Je l'ai évoquée déjà ; ou ici encore : y revenir un peu.

De m'être successivement assis à droite, du côté du batteur, puis à gauche du côté du pianiste, lors du dernier concert de Fabrice, j'aurais saisi en pleine oreille le si mal nommé point de vue.

Évidence sans doute, truisme pour tout autre que le béotien que je demeure en matière musicale, je le concède, mais qui claque comme une soudaine promesse teintée de menace : nous ne saisissons jamais, de l'ouïe comme de la vue, qu'une infime glanure de l'être irrémédiablement rapportée à notre position ou posture, à la défaillance de nos sens et, surtout, aux infernales traductions et codages auxquels nous ne saurions nous soustraire.

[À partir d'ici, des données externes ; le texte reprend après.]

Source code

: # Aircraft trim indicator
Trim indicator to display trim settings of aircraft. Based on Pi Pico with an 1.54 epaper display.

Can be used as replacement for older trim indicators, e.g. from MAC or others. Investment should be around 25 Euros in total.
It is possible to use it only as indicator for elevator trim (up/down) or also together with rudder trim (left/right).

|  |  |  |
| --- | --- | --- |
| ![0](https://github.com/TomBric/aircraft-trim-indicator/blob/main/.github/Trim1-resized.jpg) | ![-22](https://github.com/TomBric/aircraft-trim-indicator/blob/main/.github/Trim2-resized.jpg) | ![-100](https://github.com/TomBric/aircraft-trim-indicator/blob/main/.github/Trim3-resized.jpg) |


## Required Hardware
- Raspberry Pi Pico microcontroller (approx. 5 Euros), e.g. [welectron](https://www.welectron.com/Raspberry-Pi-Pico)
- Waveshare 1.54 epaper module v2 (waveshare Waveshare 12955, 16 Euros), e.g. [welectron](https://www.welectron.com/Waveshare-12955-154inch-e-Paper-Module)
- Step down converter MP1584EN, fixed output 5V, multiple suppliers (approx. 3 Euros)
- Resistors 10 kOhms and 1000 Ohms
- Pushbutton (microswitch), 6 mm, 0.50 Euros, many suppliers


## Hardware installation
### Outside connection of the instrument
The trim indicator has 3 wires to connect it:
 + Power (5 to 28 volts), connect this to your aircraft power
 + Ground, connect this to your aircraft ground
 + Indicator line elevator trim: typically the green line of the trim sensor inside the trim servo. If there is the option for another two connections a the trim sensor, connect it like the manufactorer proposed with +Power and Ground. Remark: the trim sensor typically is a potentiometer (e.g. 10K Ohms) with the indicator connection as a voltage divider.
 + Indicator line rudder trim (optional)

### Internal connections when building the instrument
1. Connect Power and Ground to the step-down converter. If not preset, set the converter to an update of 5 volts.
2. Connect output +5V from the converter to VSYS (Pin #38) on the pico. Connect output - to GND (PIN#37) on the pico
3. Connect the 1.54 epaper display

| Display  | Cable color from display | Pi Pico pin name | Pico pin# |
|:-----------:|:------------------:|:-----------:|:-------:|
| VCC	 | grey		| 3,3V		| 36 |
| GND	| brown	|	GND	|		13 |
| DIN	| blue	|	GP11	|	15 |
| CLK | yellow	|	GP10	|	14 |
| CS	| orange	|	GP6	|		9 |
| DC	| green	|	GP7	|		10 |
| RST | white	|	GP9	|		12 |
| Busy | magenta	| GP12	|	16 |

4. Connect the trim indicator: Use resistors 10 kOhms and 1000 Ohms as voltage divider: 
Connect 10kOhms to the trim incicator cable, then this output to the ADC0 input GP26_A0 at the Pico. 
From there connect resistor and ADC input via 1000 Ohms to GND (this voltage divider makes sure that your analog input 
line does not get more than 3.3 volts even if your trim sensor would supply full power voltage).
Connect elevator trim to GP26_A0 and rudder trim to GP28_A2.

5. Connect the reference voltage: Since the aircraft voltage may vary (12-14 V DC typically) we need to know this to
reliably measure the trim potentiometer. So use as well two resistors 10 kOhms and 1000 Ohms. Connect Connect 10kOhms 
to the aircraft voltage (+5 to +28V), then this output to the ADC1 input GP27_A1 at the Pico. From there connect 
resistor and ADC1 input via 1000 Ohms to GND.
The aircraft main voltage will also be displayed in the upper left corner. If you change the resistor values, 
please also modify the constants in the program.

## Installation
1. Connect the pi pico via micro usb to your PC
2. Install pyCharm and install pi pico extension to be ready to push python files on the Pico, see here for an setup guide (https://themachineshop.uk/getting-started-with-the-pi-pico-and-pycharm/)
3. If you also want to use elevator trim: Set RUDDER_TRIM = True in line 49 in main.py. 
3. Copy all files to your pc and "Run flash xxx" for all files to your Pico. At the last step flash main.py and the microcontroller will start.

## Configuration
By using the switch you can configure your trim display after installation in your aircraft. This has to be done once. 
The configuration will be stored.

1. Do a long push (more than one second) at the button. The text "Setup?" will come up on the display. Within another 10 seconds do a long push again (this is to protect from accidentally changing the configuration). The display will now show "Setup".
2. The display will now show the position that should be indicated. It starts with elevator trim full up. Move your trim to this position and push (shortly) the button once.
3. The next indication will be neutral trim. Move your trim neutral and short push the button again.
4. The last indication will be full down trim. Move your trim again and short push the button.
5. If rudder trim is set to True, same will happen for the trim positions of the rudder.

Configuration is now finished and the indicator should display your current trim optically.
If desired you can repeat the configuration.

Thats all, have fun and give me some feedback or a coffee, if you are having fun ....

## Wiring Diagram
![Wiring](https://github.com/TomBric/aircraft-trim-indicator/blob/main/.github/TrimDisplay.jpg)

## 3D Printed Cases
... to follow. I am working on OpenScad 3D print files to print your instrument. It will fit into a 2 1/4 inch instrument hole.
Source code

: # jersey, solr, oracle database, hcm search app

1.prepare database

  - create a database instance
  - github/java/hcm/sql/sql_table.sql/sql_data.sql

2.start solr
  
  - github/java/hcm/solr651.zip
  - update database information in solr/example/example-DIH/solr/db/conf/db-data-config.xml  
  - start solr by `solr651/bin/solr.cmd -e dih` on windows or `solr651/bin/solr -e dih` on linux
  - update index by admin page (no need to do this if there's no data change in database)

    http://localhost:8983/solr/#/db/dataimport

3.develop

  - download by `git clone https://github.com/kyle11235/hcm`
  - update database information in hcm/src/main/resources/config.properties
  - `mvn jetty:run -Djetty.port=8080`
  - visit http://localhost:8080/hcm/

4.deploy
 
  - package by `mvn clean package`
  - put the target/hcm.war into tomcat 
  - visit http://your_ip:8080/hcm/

Qu'on cesse sottement d'arguer de la dureté de l'être ou de l'objet : la réalité n'est qu'un leurre qui d'elle ne laissera jamais filtrer qu'une occurrence faible de ses combinatoires possibles.

Non ce n'était décidément pas la même musique que j'entendis ainsi successivement … et pourtant. Tout universelle qu'elle füt, n'oublions pas qu'elle résume en son nom toutes les riches facéties des Muses, quand même elle se donnât avec cette incroyable générosité, cette musique, je la dois saisir mais immanquablement je la tronque.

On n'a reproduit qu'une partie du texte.